* Task brief:
From the entries below, return exactly the lines beginning at the one that contains "SiamFC++: Towards Robust" and ending at the one that contains "Siamese Box Adaptive", both of them included, and only those lines.
-- Data for analysis follows --
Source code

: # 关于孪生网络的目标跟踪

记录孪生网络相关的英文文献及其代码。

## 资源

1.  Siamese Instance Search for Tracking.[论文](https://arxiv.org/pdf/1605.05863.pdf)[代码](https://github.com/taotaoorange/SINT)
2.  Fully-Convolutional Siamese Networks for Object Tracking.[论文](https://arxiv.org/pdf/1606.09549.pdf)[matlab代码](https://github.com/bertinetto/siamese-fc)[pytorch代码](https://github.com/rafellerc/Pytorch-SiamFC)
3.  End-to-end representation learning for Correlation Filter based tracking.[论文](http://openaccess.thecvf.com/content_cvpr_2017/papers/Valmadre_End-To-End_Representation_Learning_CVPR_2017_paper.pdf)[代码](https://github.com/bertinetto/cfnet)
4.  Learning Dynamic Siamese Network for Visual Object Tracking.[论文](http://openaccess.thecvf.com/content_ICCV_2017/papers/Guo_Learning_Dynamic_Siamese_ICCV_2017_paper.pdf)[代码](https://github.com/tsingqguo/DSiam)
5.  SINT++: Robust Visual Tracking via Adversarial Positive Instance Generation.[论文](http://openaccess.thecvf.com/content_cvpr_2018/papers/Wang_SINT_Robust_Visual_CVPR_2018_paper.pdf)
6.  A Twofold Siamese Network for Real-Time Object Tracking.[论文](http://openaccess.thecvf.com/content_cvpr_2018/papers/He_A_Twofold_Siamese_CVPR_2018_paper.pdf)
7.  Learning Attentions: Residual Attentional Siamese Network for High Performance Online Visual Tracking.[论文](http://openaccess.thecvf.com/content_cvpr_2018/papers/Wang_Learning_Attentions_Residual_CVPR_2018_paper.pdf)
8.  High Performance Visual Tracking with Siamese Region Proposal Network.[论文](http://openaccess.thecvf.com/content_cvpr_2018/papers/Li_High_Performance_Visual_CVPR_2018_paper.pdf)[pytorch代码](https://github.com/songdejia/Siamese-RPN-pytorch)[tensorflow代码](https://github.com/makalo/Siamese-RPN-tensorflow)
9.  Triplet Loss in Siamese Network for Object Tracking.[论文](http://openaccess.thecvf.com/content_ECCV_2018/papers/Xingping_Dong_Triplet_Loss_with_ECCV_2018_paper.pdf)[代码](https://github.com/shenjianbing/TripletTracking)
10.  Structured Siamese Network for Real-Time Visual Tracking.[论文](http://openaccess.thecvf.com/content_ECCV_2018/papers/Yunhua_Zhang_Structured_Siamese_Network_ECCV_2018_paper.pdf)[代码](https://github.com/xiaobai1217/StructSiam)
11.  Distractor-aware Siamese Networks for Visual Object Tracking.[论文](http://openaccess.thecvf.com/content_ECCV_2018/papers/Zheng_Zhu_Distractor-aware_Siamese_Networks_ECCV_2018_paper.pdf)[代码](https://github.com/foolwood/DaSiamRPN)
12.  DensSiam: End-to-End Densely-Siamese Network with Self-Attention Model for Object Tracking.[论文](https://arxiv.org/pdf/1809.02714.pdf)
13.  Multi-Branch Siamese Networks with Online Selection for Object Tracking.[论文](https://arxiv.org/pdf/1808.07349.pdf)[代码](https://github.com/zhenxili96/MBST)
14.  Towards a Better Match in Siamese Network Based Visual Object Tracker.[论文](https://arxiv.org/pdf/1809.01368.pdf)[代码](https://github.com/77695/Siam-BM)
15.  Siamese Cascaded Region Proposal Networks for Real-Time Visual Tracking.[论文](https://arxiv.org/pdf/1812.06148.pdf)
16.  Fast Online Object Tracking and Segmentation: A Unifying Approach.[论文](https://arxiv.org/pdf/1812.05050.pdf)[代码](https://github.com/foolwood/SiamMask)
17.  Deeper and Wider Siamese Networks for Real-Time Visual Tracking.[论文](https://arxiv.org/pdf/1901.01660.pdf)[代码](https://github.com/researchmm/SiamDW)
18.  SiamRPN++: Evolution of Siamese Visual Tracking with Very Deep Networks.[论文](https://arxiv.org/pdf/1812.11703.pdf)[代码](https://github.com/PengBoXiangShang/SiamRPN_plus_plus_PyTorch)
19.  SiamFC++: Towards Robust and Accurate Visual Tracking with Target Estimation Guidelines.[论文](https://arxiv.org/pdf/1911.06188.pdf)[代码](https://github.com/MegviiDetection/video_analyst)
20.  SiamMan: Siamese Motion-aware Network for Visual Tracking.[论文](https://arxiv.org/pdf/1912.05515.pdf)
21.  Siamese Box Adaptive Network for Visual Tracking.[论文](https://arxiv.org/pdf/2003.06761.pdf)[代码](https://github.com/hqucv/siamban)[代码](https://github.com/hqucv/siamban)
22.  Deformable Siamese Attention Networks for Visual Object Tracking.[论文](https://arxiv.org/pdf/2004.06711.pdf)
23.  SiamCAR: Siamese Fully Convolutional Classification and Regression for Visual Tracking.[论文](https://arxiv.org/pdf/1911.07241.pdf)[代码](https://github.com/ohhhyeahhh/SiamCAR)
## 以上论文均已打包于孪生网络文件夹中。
-- Data for analysis concluded --
* Task answer:
19.  SiamFC++: Towards Robust and Accurate Visual Tracking with Target Estimation Guidelines.[论文](https://arxiv.org/pdf/1911.06188.pdf)[代码](https://github.com/MegviiDetection/video_analyst)
20.  SiamMan: Siamese Motion-aware Network for Visual Tracking.[论文](https://arxiv.org/pdf/1912.05515.pdf)
21.  Siamese Box Adaptive Network for Visual Tracking.[论文](https://arxiv.org/pdf/2003.06761.pdf)[代码](https://github.com/hqucv/siamban)[代码](https://github.com/hqucv/siamban)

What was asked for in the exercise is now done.